About Me
I am a Ph.D. student at University of Illinois Chicago in the Electrical and Computer Engineering Department. Currently, I am working on the trade-off between the computational cost and the performance of deep learning models. More specifically, I have experience in the following areas: early exit networks, pruning, sparsity, quantization, knowledge distillation, semantic segmentation, large language models, mixture of experts and streaming models.
In the past, I had the pleasure of writing about Formula 1 news for damalibayrak.com. Nowadays, I am passionate about running, triathlon, and a little bit of paragliding. I enjoy watching all sorts of sporting events, but in particular I like snooker. I think correspondence chess is the best type of chess. Beyond these, I try my best to read and travel as much as possible.
News
- (06/2024) Our paper Class-aware Initialization of Early Exits for Pre-training Large Language Models has been accepted to WANT@ICML 2024.
- (05/2024) I will be at Google in Mountain View, CA this summer as a research intern!

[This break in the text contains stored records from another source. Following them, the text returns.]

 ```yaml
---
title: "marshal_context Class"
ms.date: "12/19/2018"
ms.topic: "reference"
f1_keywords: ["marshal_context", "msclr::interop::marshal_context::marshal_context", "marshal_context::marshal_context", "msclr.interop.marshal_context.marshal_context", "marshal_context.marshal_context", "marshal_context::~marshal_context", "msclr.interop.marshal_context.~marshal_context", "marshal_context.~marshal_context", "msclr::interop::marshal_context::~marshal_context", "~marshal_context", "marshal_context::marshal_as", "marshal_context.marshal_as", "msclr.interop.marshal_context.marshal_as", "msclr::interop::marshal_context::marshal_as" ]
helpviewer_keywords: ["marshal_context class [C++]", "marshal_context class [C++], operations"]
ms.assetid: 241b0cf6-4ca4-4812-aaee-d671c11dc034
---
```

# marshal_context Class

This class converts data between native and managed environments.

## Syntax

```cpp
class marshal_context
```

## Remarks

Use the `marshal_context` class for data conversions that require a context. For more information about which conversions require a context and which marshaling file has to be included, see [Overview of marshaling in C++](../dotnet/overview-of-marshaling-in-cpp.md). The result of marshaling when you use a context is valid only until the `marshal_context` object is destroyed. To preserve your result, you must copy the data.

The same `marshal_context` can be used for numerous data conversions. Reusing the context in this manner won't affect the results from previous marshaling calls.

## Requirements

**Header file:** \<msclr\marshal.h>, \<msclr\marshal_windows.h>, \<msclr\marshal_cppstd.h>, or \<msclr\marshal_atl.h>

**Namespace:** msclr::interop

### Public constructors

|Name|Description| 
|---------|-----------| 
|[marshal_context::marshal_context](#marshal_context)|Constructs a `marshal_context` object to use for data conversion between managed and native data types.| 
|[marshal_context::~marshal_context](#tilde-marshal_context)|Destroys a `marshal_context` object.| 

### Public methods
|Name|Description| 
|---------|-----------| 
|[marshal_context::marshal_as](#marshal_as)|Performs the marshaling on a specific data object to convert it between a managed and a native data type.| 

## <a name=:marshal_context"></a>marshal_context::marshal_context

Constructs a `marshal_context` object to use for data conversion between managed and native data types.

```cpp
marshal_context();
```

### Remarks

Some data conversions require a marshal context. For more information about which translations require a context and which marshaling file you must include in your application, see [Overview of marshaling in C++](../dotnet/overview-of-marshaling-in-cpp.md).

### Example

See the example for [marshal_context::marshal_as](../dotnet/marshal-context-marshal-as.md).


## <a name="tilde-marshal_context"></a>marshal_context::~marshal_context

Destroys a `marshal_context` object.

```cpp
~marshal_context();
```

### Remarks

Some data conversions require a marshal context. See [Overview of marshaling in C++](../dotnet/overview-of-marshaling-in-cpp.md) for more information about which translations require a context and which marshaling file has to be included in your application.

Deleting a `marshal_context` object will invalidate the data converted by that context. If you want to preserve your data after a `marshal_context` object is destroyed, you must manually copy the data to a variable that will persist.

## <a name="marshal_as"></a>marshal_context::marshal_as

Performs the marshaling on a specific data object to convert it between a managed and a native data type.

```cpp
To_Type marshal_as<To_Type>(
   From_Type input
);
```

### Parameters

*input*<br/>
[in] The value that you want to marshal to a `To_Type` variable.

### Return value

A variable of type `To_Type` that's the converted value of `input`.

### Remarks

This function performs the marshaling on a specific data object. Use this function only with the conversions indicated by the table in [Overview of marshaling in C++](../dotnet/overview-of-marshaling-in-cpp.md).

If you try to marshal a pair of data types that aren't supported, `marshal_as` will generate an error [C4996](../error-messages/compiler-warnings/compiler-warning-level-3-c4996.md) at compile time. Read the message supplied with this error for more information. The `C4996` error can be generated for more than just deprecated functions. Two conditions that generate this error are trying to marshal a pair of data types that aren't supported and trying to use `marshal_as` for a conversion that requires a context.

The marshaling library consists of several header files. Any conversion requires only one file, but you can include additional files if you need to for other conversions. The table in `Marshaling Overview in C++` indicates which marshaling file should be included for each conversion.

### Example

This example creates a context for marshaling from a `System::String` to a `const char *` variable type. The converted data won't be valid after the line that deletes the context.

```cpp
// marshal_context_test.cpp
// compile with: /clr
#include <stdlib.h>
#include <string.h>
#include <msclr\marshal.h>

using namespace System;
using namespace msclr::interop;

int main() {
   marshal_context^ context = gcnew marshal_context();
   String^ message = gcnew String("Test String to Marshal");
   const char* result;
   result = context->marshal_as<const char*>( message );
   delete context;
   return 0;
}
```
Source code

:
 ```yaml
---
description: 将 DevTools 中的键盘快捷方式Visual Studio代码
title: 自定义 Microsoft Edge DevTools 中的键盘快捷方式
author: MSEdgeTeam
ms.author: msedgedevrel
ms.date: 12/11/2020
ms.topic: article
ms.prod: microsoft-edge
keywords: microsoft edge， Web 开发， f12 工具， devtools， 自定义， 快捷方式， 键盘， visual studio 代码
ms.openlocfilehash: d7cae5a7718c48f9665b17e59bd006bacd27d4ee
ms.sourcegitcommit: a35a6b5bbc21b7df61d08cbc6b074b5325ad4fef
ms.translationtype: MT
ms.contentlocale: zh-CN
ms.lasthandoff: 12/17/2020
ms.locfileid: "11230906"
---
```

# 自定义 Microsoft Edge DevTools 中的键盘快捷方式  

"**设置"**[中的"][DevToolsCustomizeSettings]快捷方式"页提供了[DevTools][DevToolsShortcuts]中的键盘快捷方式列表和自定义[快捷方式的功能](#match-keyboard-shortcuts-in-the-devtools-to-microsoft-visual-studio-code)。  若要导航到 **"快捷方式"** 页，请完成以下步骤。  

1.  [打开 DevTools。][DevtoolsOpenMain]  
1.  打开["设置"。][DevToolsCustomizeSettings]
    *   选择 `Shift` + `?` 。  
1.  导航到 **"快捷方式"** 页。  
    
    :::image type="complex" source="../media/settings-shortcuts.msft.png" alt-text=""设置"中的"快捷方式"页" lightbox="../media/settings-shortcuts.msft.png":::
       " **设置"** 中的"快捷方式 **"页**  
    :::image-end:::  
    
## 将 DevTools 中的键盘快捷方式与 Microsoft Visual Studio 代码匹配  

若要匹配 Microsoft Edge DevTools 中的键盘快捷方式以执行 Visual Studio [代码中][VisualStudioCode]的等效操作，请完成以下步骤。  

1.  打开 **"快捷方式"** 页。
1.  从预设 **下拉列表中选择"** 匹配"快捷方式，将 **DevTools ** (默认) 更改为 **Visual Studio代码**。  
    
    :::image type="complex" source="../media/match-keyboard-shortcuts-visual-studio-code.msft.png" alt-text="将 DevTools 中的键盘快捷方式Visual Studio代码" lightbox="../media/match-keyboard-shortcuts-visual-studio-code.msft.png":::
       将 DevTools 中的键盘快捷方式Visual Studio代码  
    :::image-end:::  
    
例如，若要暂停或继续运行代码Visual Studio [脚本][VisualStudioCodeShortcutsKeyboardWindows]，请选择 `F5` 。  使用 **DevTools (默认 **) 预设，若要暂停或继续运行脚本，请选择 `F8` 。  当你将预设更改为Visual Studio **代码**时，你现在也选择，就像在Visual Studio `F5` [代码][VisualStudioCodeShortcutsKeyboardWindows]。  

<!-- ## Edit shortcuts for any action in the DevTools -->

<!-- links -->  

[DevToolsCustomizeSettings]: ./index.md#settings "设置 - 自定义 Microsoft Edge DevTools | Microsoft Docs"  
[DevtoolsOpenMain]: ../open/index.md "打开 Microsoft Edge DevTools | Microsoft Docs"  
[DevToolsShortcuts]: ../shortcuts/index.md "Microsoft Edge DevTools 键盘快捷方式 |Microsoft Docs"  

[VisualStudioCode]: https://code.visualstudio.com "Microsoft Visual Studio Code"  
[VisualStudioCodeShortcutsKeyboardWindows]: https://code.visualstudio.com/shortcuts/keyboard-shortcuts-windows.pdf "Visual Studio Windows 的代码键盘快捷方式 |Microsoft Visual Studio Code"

I will work on Project Starline.
- (04/2024) Our paper Class Based Thresholding in Early Exit Semantic Segmentation Networks has been published in IEEE Signal Processing Letters.
- (12/2023) Completed the TinyML and Efficient Deep Learning Computing course from MIT Han Lab.
- (11/2023) Passed my preliminary exam. I am now a Ph.D. candidate!
- (10/2023) Presented Dataset Pruning Using Early Exit Networks in the Cohere for AI - ML Efficiency group meeting.
- (09/2023) Presented Dataset Pruning Using Early Exit Networks in Thessaloniki, Greece at the Mediterranean Machine Learning Summer School.
- (07/2023) Published a new blog post about data races.
- (06/2023) Coming to Honolulu, HI for ICML 2023! I will present Dataset Pruning Using Early Exit Networks.
- (02/2023) I will be interning at in the Core ML Tools team in Seattle, WA this summer! Super exciting!